About this task: Each record that follows should be repeated exactly, with no pictures carried over.

Task data:
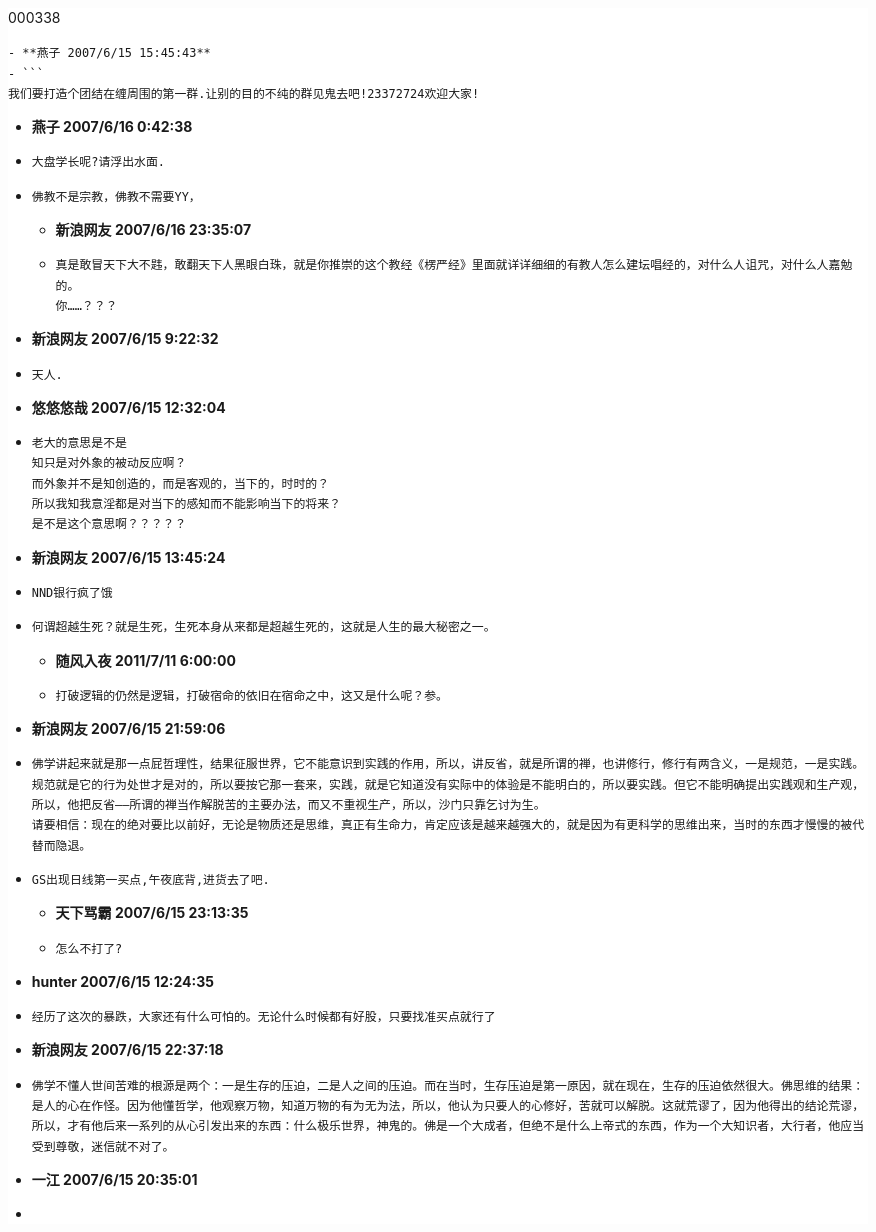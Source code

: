   000338
  ```
- **燕子 2007/6/15 15:45:43**
- ```
  我们要打造个团结在缠周围的第一群.让别的目的不纯的群见鬼去吧!23372724欢迎大家!
  ```
- **燕子 2007/6/16 0:42:38**
- ```
  大盘学长呢?请浮出水面.
  ```
- ```
  佛教不是宗教，佛教不需要YY，
  ```
   - **新浪网友 2007/6/16 23:35:07**
   - ```
     真是敢冒天下大不韪，敢翻天下人黑眼白珠，就是你推崇的这个教经《楞严经》里面就详详细细的有教人怎么建坛唱经的，对什么人诅咒，对什么人嘉勉的。
     你……？？？
     ```
- **新浪网友 2007/6/15 9:22:32**
- ```
  天人.
  ```
- **悠悠悠哉 2007/6/15 12:32:04**
- ```
  老大的意思是不是
  知只是对外象的被动反应啊？
  而外象并不是知创造的，而是客观的，当下的，时时的？
  所以我知我意淫都是对当下的感知而不能影响当下的将来？
  是不是这个意思啊？？？？？
  ```
- **新浪网友 2007/6/15 13:45:24**
- ```
  NND银行疯了饿
  ```
- ```
  何谓超越生死？就是生死，生死本身从来都是超越生死的，这就是人生的最大秘密之一。
  ```
   - **随风入夜 2011/7/11 6:00:00**
   - ```
     打破逻辑的仍然是逻辑，打破宿命的依旧在宿命之中，这又是什么呢？参。
     ```
- **新浪网友 2007/6/15 21:59:06**
- ```
  佛学讲起来就是那一点屁哲理性，结果征服世界，它不能意识到实践的作用，所以，讲反省，就是所谓的禅，也讲修行，修行有两含义，一是规范，一是实践。规范就是它的行为处世才是对的，所以要按它那一套来，实践，就是它知道没有实际中的体验是不能明白的，所以要实践。但它不能明确提出实践观和生产观，所以，他把反省――所谓的禅当作解脱苦的主要办法，而又不重视生产，所以，沙门只靠乞讨为生。
  请要相信：现在的绝对要比以前好，无论是物质还是思维，真正有生命力，肯定应该是越来越强大的，就是因为有更科学的思维出来，当时的东西才慢慢的被代替而隐退。
  ```
- ```
  GS出现日线第一买点,午夜底背,进货去了吧.
  ```
   - **天下骂霸 2007/6/15 23:13:35**
   - ```
     怎么不打了?
     ```
- **hunter 2007/6/15 12:24:35**
- ```
  经历了这次的暴跌，大家还有什么可怕的。无论什么时候都有好股，只要找准买点就行了
  ```
- **新浪网友 2007/6/15 22:37:18**
- ```
  佛学不懂人世间苦难的根源是两个：一是生存的压迫，二是人之间的压迫。而在当时，生存压迫是第一原因，就在现在，生存的压迫依然很大。佛思维的结果：是人的心在作怪。因为他懂哲学，他观察万物，知道万物的有为无为法，所以，他认为只要人的心修好，苦就可以解脱。这就荒谬了，因为他得出的结论荒谬，所以，才有他后来一系列的从心引发出来的东西：什么极乐世界，神鬼的。佛是一个大成者，但绝不是什么上帝式的东西，作为一个大知识者，大行者，他应当受到尊敬，迷信就不对了。
  ```
- **一江 2007/6/15 20:35:01**
- ```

Output for this exercise:
Source code

:   000338
  ```
- **燕子 2007/6/15 15:45:43**
- ```
  我们要打造个团结在缠周围的第一群.让别的目的不纯的群见鬼去吧!23372724欢迎大家!
  ```
- **燕子 2007/6/16 0:42:38**
- ```
  大盘学长呢?请浮出水面.
  ```
- ```
  佛教不是宗教，佛教不需要YY，
  ```
   - **新浪网友 2007/6/16 23:35:07**
   - ```
     真是敢冒天下大不韪，敢翻天下人黑眼白珠，就是你推崇的这个教经《楞严经》里面就详详细细的有教人怎么建坛唱经的，对什么人诅咒，对什么人嘉勉的。
     你……？？？
     ```
- **新浪网友 2007/6/15 9:22:32**
- ```
  天人.
  ```
- **悠悠悠哉 2007/6/15 12:32:04**
- ```
  老大的意思是不是
  知只是对外象的被动反应啊？
  而外象并不是知创造的，而是客观的，当下的，时时的？
  所以我知我意淫都是对当下的感知而不能影响当下的将来？
  是不是这个意思啊？？？？？
  ```
- **新浪网友 2007/6/15 13:45:24**
- ```
  NND银行疯了饿
  ```
- ```
  何谓超越生死？就是生死，生死本身从来都是超越生死的，这就是人生的最大秘密之一。
  ```
   - **随风入夜 2011/7/11 6:00:00**
   - ```
     打破逻辑的仍然是逻辑，打破宿命的依旧在宿命之中，这又是什么呢？参。
     ```
- **新浪网友 2007/6/15 21:59:06**
- ```
  佛学讲起来就是那一点屁哲理性，结果征服世界，它不能意识到实践的作用，所以，讲反省，就是所谓的禅，也讲修行，修行有两含义，一是规范，一是实践。规范就是它的行为处世才是对的，所以要按它那一套来，实践，就是它知道没有实际中的体验是不能明白的，所以要实践。但它不能明确提出实践观和生产观，所以，他把反省――所谓的禅当作解脱苦的主要办法，而又不重视生产，所以，沙门只靠乞讨为生。
  请要相信：现在的绝对要比以前好，无论是物质还是思维，真正有生命力，肯定应该是越来越强大的，就是因为有更科学的思维出来，当时的东西才慢慢的被代替而隐退。
  ```
- ```
  GS出现日线第一买点,午夜底背,进货去了吧.
  ```
   - **天下骂霸 2007/6/15 23:13:35**
   - ```
     怎么不打了?
     ```
- **hunter 2007/6/15 12:24:35**
- ```
  经历了这次的暴跌，大家还有什么可怕的。无论什么时候都有好股，只要找准买点就行了
  ```
- **新浪网友 2007/6/15 22:37:18**
- ```
  佛学不懂人世间苦难的根源是两个：一是生存的压迫，二是人之间的压迫。而在当时，生存压迫是第一原因，就在现在，生存的压迫依然很大。佛思维的结果：是人的心在作怪。因为他懂哲学，他观察万物，知道万物的有为无为法，所以，他认为只要人的心修好，苦就可以解脱。这就荒谬了，因为他得出的结论荒谬，所以，才有他后来一系列的从心引发出来的东西：什么极乐世界，神鬼的。佛是一个大成者，但绝不是什么上帝式的东西，作为一个大知识者，大行者，他应当受到尊敬，迷信就不对了。
  ```
- **一江 2007/6/15 20:35:01**
- ```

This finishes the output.